== Dataset content ==
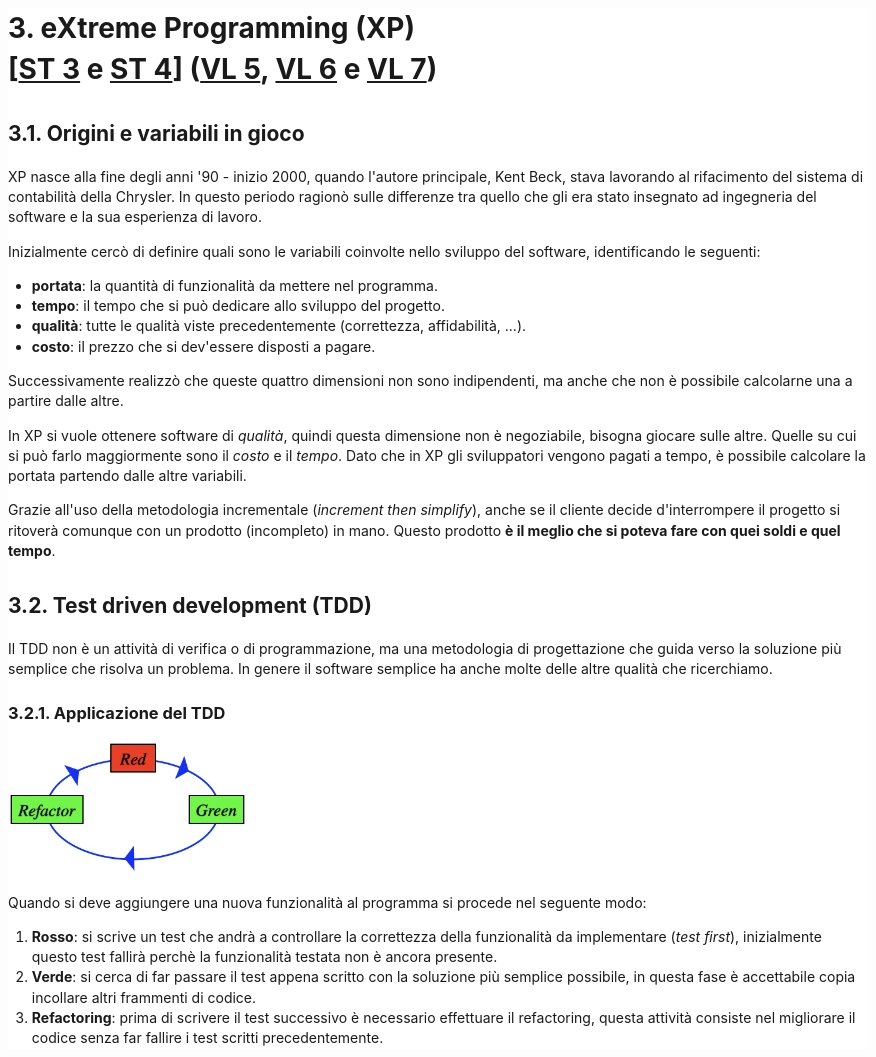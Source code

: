 # **3. eXtreme Programming (XP)<br>[[ST 3](../Slide%20teoria/03.pdf) e [ST 4](../Slide%20teoria/04.pdf)] ([VL 5](https://www.youtube.com/watch?v=_RzzYR6zyOQ), [VL 6](https://www.youtube.com/watch?v=RnGVCqWcFqA) e [VL 7](https://www.youtube.com/watch?v=ALdCaAboxSQ))**

## **3.1. Origini e variabili in gioco**

XP nasce alla fine degli anni '90 - inizio 2000, quando l'autore principale, Kent Beck, stava lavorando al rifacimento del sistema di contabilità della Chrysler. In questo periodo ragionò sulle differenze tra quello che gli era stato insegnato ad ingegneria del software e la sua esperienza di lavoro.

Inizialmente cercò di definire quali sono le variabili coinvolte nello sviluppo del software, identificando le seguenti:
- **portata**: la quantità di funzionalità da mettere nel programma.
- **tempo**: il tempo che si può dedicare allo sviluppo del progetto.
- **qualità**: tutte le qualità viste precedentemente (correttezza, affidabilità, ...).
- **costo**: il prezzo che si dev'essere disposti a pagare.

Successivamente realizzò che queste quattro dimensioni non sono indipendenti, ma anche che non è possibile calcolarne una a partire dalle altre.

In XP si vuole ottenere software di *qualità*, quindi questa dimensione non è negoziabile, bisogna giocare sulle altre. Quelle su cui si può farlo maggiormente sono il *costo* e il *tempo*. Dato che in XP gli sviluppatori vengono pagati a tempo, è possibile calcolare la portata partendo dalle altre variabili.

Grazie all'uso della metodologia incrementale (*increment then simplify*), anche se il cliente decide d'interrompere il progetto si ritoverà comunque con un prodotto (incompleto) in mano. Questo prodotto **è il meglio che si poteva fare con quei soldi e quel tempo**.

## **3.2. Test driven development (TDD)**

Il TDD non è un attività di verifica o di programmazione, ma una metodologia di progettazione che guida verso la soluzione più semplice che risolva un problema. In genere il software semplice ha anche molte delle altre qualità che ricerchiamo.

### **3.2.1. Applicazione del TDD**

![Img](img/TDD.webp)

Quando si deve aggiungere una nuova funzionalità al programma si procede nel seguente modo:
1. **Rosso**: si scrive un test che andrà a controllare la correttezza della funzionalità da implementare (*test first*), inizialmente questo test fallirà perchè la funzionalità testata non è ancora presente.
1. **Verde**: si cerca di far passare il test appena scritto con la soluzione più semplice possibile, in questa fase è accettabile copia incollare altri frammenti di codice.
1. **Refactoring**: prima di scrivere il test successivo è necessario effettuare il refactoring, questa attività consiste nel migliorare il codice senza far fallire i test scritti precedentemente.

== Directions for this task ==
The line containing "## **3.2. Test driven development (TDD)**" and each line after it through the end of the listing above must be printed exactly, with nothing added.

== Solution for this problem ==
## **3.2. Test driven development (TDD)**

Il TDD non è un attività di verifica o di programmazione, ma una metodologia di progettazione che guida verso la soluzione più semplice che risolva un problema. In genere il software semplice ha anche molte delle altre qualità che ricerchiamo.

### **3.2.1. Applicazione del TDD**

![Img](img/TDD.webp)

Quando si deve aggiungere una nuova funzionalità al programma si procede nel seguente modo:
1. **Rosso**: si scrive un test che andrà a controllare la correttezza della funzionalità da implementare (*test first*), inizialmente questo test fallirà perchè la funzionalità testata non è ancora presente.
1. **Verde**: si cerca di far passare il test appena scritto con la soluzione più semplice possibile, in questa fase è accettabile copia incollare altri frammenti di codice.
1. **Refactoring**: prima di scrivere il test successivo è necessario effettuare il refactoring, questa attività consiste nel migliorare il codice senza far fallire i test scritti precedentemente.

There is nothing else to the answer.